Among the records, find the lines that hold the string "Felder" and return them.
━━━━━━
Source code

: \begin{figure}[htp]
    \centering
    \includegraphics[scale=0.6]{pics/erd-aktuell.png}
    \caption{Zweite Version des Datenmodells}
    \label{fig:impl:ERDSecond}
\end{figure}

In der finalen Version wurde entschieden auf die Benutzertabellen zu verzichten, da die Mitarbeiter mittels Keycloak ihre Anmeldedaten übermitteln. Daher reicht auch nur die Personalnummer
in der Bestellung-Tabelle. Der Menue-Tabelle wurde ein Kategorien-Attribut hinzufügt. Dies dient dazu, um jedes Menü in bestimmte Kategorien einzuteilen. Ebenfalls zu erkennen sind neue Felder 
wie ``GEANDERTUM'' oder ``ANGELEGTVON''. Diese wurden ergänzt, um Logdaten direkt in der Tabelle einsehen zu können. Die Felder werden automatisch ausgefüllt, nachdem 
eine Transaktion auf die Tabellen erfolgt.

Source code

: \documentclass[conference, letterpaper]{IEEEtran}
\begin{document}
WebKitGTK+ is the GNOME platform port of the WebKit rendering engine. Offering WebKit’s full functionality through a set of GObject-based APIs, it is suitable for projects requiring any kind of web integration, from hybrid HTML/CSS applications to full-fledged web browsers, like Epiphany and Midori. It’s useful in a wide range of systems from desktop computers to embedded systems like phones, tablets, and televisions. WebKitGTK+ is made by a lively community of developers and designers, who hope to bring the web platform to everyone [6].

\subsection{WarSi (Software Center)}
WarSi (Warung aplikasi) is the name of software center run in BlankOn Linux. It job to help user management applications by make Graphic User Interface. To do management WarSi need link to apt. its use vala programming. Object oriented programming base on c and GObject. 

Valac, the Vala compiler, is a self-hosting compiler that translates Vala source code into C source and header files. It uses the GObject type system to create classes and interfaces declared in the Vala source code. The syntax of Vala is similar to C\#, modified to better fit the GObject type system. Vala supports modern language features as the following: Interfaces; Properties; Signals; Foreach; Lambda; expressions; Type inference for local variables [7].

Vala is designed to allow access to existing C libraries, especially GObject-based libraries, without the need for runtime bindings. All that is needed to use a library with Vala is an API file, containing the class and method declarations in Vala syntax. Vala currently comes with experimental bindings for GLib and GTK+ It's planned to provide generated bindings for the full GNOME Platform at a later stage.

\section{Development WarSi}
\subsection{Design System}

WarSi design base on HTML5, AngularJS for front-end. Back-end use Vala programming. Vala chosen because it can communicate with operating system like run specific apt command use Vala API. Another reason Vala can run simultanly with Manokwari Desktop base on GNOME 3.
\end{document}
━━━━━━
**Result:**
in der Bestellung-Tabelle. Der Menue-Tabelle wurde ein Kategorien-Attribut hinzufügt. Dies dient dazu, um jedes Menü in bestimmte Kategorien einzuteilen. Ebenfalls zu erkennen sind neue Felder 
wie ``GEANDERTUM'' oder ``ANGELEGTVON''. Diese wurden ergänzt, um Logdaten direkt in der Tabelle einsehen zu können. Die Felder werden automatisch ausgefüllt, nachdem 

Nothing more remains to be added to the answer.